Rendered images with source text
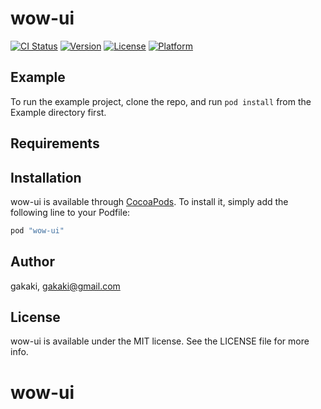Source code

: # wow-ui

[![CI Status](http://img.shields.io/travis/gakaki/wow-ui.svg?style=flat)](https://travis-ci.org/gakaki/wow-ui)
[![Version](https://img.shields.io/cocoapods/v/wow-ui.svg?style=flat)](http://cocoapods.org/pods/wow-ui)
[![License](https://img.shields.io/cocoapods/l/wow-ui.svg?style=flat)](http://cocoapods.org/pods/wow-ui)
[![Platform](https://img.shields.io/cocoapods/p/wow-ui.svg?style=flat)](http://cocoapods.org/pods/wow-ui)

## Example

To run the example project, clone the repo, and run `pod install` from the Example directory first.

## Requirements

## Installation

wow-ui is available through [CocoaPods](http://cocoapods.org). To install
it, simply add the following line to your Podfile:

```ruby
pod "wow-ui"
```

## Author

gakaki, gakaki@gmail.com

## License

wow-ui is available under the MIT license. See the LICENSE file for more info.
# wow-ui
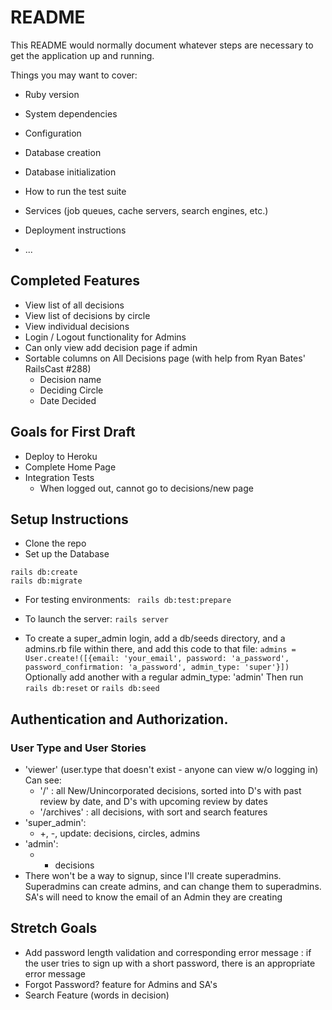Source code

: # README

This README would normally document whatever steps are necessary to get the
application up and running.

Things you may want to cover:

* Ruby version

* System dependencies

* Configuration

* Database creation

* Database initialization

* How to run the test suite

* Services (job queues, cache servers, search engines, etc.)

* Deployment instructions

* ...

## Completed Features
* View list of all decisions
* View list of decisions by circle
* View individual decisions
* Login / Logout functionality for Admins
* Can only view add decision page if admin
* Sortable columns on All Decisions page (with help from Ryan Bates' RailsCast #288)
  - Decision name
  - Deciding Circle
  - Date Decided

## Goals for First Draft
* Deploy to Heroku
* Complete Home Page
* Integration Tests
  - When logged out, cannot go to decisions/new page

## Setup Instructions
* Clone the repo
* Set up the Database
```
rails db:create
rails db:migrate
```
* For testing environments:
``` rails db:test:prepare```
* To launch the server:
```rails server```

* To create a super_admin login, add a db/seeds directory, and a admins.rb file within there, and add this code to that file:
```admins = User.create!([{email: 'your_email', password: 'a_password', password_confirmation: 'a_password', admin_type: 'super'}])```
Optionally add another with a regular admin_type: 'admin'
Then run ```rails db:reset``` or ```rails db:seed```

## Authentication and Authorization.
### User Type and User Stories
* 'viewer' (user.type that doesn't exist - anyone can view w/o logging in) Can see:
  - '/' : all New/Unincorporated decisions, sorted into D's with past review by date, and D's with upcoming review by dates
  - '/archives' : all decisions, with sort and search features
* 'super_admin':
  - +, -, update: decisions, circles, admins
* 'admin':
  - + decisions
* There won't be a way to signup, since I'll create superadmins. Superadmins can create admins, and can change them to superadmins. SA's will need to know the email of an Admin they are creating


## Stretch Goals
* Add password length validation and corresponding error message : if the user tries to sign up with a short password, there is an appropriate error message
* Forgot Password? feature for Admins and SA's
* Search Feature (words in decision)
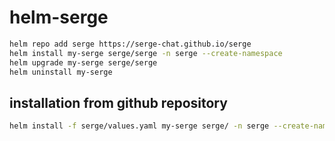 # helm-serge


```bash
helm repo add serge https://serge-chat.github.io/serge
helm install my-serge serge/serge -n serge --create-namespace
helm upgrade my-serge serge/serge
helm uninstall my-serge
```

## installation from github repository
```bash
helm install -f serge/values.yaml my-serge serge/ -n serge --create-namespace
```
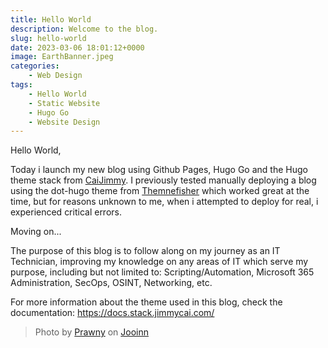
 ```yaml
---
title: Hello World
description: Welcome to the blog.
slug: hello-world
date: 2023-03-06 18:01:12+0000
image: EarthBanner.jpeg
categories:
    - Web Design
tags:
    - Hello World
    - Static Website
    - Hugo Go
    - Website Design
---
```


Hello World, 

Today i launch my new blog using Github Pages, Hugo Go and the Hugo theme stack from [CaiJimmy](https://github.com/CaiJimmy/hugo-theme-stack). I previously tested manually deploying a blog using the dot-hugo theme from [Themnefisher](https://github.com/themefisher/) which worked great at the time, but for reasons unknown to me, when i attempted to deploy for real, i experienced critical errors. 

Moving on...

The purpose of this blog is to follow along on my journey as an IT Technician, improving my knowledge on any areas of IT which serve my purpose, including but not limited to: Scripting/Automation, Microsoft 365 Administration, SecOps, OSINT, Networking, etc.  

For more information about the theme used in this blog, check the documentation: https://docs.stack.jimmycai.com/

> Photo by [Prawny](https://jooinn.com/world-globe-banner.html) on [Jooinn](https://jooinn.com/world-globe-banner.html)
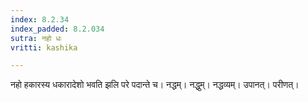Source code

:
 ```yaml
---
index: 8.2.34
index_padded: 8.2.034
sutra: नहो धः
vritti: kashika

---
```

नहो हकारस्य धकारादेशो भवति झलि परे पदान्ते च। नद्धम्। नद्धुम्। नद्धव्यम्। उपानत्। परीणत्।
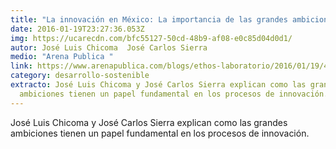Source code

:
 ```yaml
---
title: "La innovación en México: La importancia de las grandes ambiciones"
date: 2016-01-19T23:27:36.053Z
img: https://ucarecdn.com/bfc55127-50cd-48b9-af08-e0c85d04d0d1/
autor: José Luis Chicoma  José Carlos Sierra
medio: "Arena Publica "
link: https://www.arenapublica.com/blogs/ethos-laboratorio/2016/01/19/4609
category: desarrollo-sostenible
extracto: José Luis Chicoma y José Carlos Sierra explican como las grandes
  ambiciones tienen un papel fundamental en los procesos de innovación.
---
```

José Luis Chicoma y José Carlos Sierra explican como las grandes ambiciones tienen un papel fundamental en los procesos de innovación.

▸ **TASK REQUIREMENTS**:
Word for word, repeat the lines of data above, omitting every picture.

▸ **ANSWER FOR THIS EXERCISE**:
Source code

: # wow-ui

[![CI Status](http://img.shields.io/travis/gakaki/wow-ui.svg?style=flat)](https://travis-ci.org/gakaki/wow-ui)
[![Version](https://img.shields.io/cocoapods/v/wow-ui.svg?style=flat)](http://cocoapods.org/pods/wow-ui)
[![License](https://img.shields.io/cocoapods/l/wow-ui.svg?style=flat)](http://cocoapods.org/pods/wow-ui)
[![Platform](https://img.shields.io/cocoapods/p/wow-ui.svg?style=flat)](http://cocoapods.org/pods/wow-ui)

## Example

To run the example project, clone the repo, and run `pod install` from the Example directory first.

## Requirements

## Installation

wow-ui is available through [CocoaPods](http://cocoapods.org). To install
it, simply add the following line to your Podfile:

```ruby
pod "wow-ui"
```

## Author

gakaki, gakaki@gmail.com

## License

wow-ui is available under the MIT license. See the LICENSE file for more info.
# wow-ui
Source code

: # README

This README would normally document whatever steps are necessary to get the
application up and running.

Things you may want to cover:

* Ruby version

* System dependencies

* Configuration

* Database creation

* Database initialization

* How to run the test suite

* Services (job queues, cache servers, search engines, etc.)

* Deployment instructions

* ...

## Completed Features
* View list of all decisions
* View list of decisions by circle
* View individual decisions
* Login / Logout functionality for Admins
* Can only view add decision page if admin
* Sortable columns on All Decisions page (with help from Ryan Bates' RailsCast #288)
  - Decision name
  - Deciding Circle
  - Date Decided

## Goals for First Draft
* Deploy to Heroku
* Complete Home Page
* Integration Tests
  - When logged out, cannot go to decisions/new page

## Setup Instructions
* Clone the repo
* Set up the Database
```
rails db:create
rails db:migrate
```
* For testing environments:
``` rails db:test:prepare```
* To launch the server:
```rails server```

* To create a super_admin login, add a db/seeds directory, and a admins.rb file within there, and add this code to that file:
```admins = User.create!([{email: 'your_email', password: 'a_password', password_confirmation: 'a_password', admin_type: 'super'}])```
Optionally add another with a regular admin_type: 'admin'
Then run ```rails db:reset``` or ```rails db:seed```

## Authentication and Authorization.
### User Type and User Stories
* 'viewer' (user.type that doesn't exist - anyone can view w/o logging in) Can see:
  - '/' : all New/Unincorporated decisions, sorted into D's with past review by date, and D's with upcoming review by dates
  - '/archives' : all decisions, with sort and search features
* 'super_admin':
  - +, -, update: decisions, circles, admins
* 'admin':
  - + decisions
* There won't be a way to signup, since I'll create superadmins. Superadmins can create admins, and can change them to superadmins. SA's will need to know the email of an Admin they are creating


## Stretch Goals
* Add password length validation and corresponding error message : if the user tries to sign up with a short password, there is an appropriate error message
* Forgot Password? feature for Admins and SA's
* Search Feature (words in decision)
 # helm-serge


```bash
helm repo add serge https://serge-chat.github.io/serge
helm install my-serge serge/serge -n serge --create-namespace
helm upgrade my-serge serge/serge
helm uninstall my-serge
```

## installation from github repository
```bash
helm install -f serge/values.yaml my-serge serge/ -n serge --create-namespace
```
 ```yaml
---
title: Hello World
description: Welcome to the blog.
slug: hello-world
date: 2023-03-06 18:01:12+0000
image: EarthBanner.jpeg
categories:
    - Web Design
tags:
    - Hello World
    - Static Website
    - Hugo Go
    - Website Design
---
```


Hello World, 

Today i launch my new blog using Github Pages, Hugo Go and the Hugo theme stack from [CaiJimmy](https://github.com/CaiJimmy/hugo-theme-stack). I previously tested manually deploying a blog using the dot-hugo theme from [Themnefisher](https://github.com/themefisher/) which worked great at the time, but for reasons unknown to me, when i attempted to deploy for real, i experienced critical errors. 

Moving on...

The purpose of this blog is to follow along on my journey as an IT Technician, improving my knowledge on any areas of IT which serve my purpose, including but not limited to: Scripting/Automation, Microsoft 365 Administration, SecOps, OSINT, Networking, etc.  

For more information about the theme used in this blog, check the documentation: https://docs.stack.jimmycai.com/

> Photo by [Prawny](https://jooinn.com/world-globe-banner.html) on [Jooinn](https://jooinn.com/world-globe-banner.html)
Source code

:
 ```yaml
---
index: 8.2.34
index_padded: 8.2.034
sutra: नहो धः
vritti: kashika

---
```

नहो हकारस्य धकारादेशो भवति झलि परे पदान्ते च। नद्धम्। नद्धुम्। नद्धव्यम्। उपानत्। परीणत्।
Source code

:
 ```yaml
---
title: "La innovación en México: La importancia de las grandes ambiciones"
date: 2016-01-19T23:27:36.053Z
img: https://ucarecdn.com/bfc55127-50cd-48b9-af08-e0c85d04d0d1/
autor: José Luis Chicoma  José Carlos Sierra
medio: "Arena Publica "
link: https://www.arenapublica.com/blogs/ethos-laboratorio/2016/01/19/4609
category: desarrollo-sostenible
extracto: José Luis Chicoma y José Carlos Sierra explican como las grandes
  ambiciones tienen un papel fundamental en los procesos de innovación.
---
```

José Luis Chicoma y José Carlos Sierra explican como las grandes ambiciones tienen un papel fundamental en los procesos de innovación.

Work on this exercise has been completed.